Merkel hat „vollstes Vertrauen“ zu Ministerin Schavan

Berlin (dpa) - Nach neuen Plagiatsvorwürfen wird Bildungsministerin Annette Schavan im Kampf um ihren Ruf von Kanzlerin Angela Merkel und mehreren Kabinettskollegen unterstützt. „Die Ministerin hat mein vollstes Vertrauen“, sagte Merkel in Berlin.

Allerdings machte sie deutlich, dass nur die Universität Düsseldorf die Doktorarbeit Schavans beurteilen könne. Der Druck auf die Universität stieg, die CDU-Ministerin selbst anzuhören. Schavan selbst wies den Täuschungsvorwurf in Interviews zurück und besteht auf einer Anhörung. Von der Hochschule war am Montag zunächst keine Stellungnahme zu erhalten.

Zuvor war ein internes Gutachten bekanntgeworden, in dem der Vorsitzende des zuständigen Promotionsausschusses laut Medienberichten eine Täuschungsabsicht bei der 32 Jahre alten Doktorarbeit feststellt. Der Ausschuss soll einem weiteren Uni-Gremium, dem Fakultätsrat, nun eine Empfehlung abgeben. Merkel betonte: „Die Hochschule ist unabhängig in ihrer Urteilsfindung. Insofern habe ich davor natürlich den notwendigen Respekt.“

Vizekanzler Philipp Rösler (FDP) und Verteidigungsminister Thomas de Maizière (CDU) stärkten Schavan den Rücken. Rösler wandte sich gegen eine Vorverurteilung. „Ich gehe von einem fairen Verfahren aus“, sagte der Wirtschaftsminister der Deutschen Presse-Agentur (dpa). De Maizière sagte den „Ruhr Nachrichten“ (Dienstag): „Ich finde es unerhört, dass dieses Gutachten an die Öffentlichkeit gekommen ist, ohne ihr zuvor Gelegenheit zu geben, dazu selbst Stellung zu nehmen.“ FDP-Generalsekretär Patrick Döring sagte, er rechne damit, dass alle Vorwürfe durch andere Gutachter oder die Ministerin geklärt werden.

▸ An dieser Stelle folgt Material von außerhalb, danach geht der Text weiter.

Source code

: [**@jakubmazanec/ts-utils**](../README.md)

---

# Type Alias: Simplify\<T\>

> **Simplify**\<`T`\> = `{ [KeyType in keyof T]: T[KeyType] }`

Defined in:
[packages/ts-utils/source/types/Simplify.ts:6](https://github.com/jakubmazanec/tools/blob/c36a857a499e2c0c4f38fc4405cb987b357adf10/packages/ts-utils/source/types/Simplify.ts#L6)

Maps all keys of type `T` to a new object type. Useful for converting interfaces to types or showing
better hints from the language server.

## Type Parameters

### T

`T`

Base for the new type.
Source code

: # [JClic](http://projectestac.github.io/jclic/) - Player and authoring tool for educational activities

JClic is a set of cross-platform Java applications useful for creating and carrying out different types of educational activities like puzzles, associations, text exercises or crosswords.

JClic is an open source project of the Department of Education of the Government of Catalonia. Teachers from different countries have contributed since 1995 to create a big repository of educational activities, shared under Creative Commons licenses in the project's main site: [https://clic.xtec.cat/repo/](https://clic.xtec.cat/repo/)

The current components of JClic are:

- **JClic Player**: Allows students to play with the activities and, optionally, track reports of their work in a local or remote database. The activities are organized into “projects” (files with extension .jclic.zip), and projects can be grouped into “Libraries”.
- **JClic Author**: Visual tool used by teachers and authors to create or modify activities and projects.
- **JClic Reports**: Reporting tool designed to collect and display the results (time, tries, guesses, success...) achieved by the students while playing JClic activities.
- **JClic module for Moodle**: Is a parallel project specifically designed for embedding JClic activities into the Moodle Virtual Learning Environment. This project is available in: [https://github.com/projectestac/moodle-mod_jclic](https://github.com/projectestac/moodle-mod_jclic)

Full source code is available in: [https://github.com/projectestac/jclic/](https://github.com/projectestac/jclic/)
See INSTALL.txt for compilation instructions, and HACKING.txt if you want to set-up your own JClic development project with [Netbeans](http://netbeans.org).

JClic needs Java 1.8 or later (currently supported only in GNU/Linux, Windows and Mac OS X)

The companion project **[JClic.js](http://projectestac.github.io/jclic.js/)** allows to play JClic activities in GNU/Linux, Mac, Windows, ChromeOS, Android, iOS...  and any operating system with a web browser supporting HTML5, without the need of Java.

Die SPD hält den Rücktritt Schavans für unausweichlich, falls sich der Plagiatsverdacht bestätigen sollte. „Sie kann als Wissenschaftsministerin ihre Arbeit nicht mehr glaubwürdig tun, sollten sich die Vorwürfe erhärten“, sagte Generalsekretärin Andrea Nahles. SPD-Fraktionsgeschäftsführer Thomas Oppermann sagte, sie müsse sich an ihren Maßstäben im Fall Karl-Theodor zu Guttenberg messen lassen. Schavan hatte wegen der Plagiatsvorwürfe gegen den damaligen CSU-Verteidigungsminister gesagt, sie schäme sich als Wissenschaftlerin „nicht nur heimlich“.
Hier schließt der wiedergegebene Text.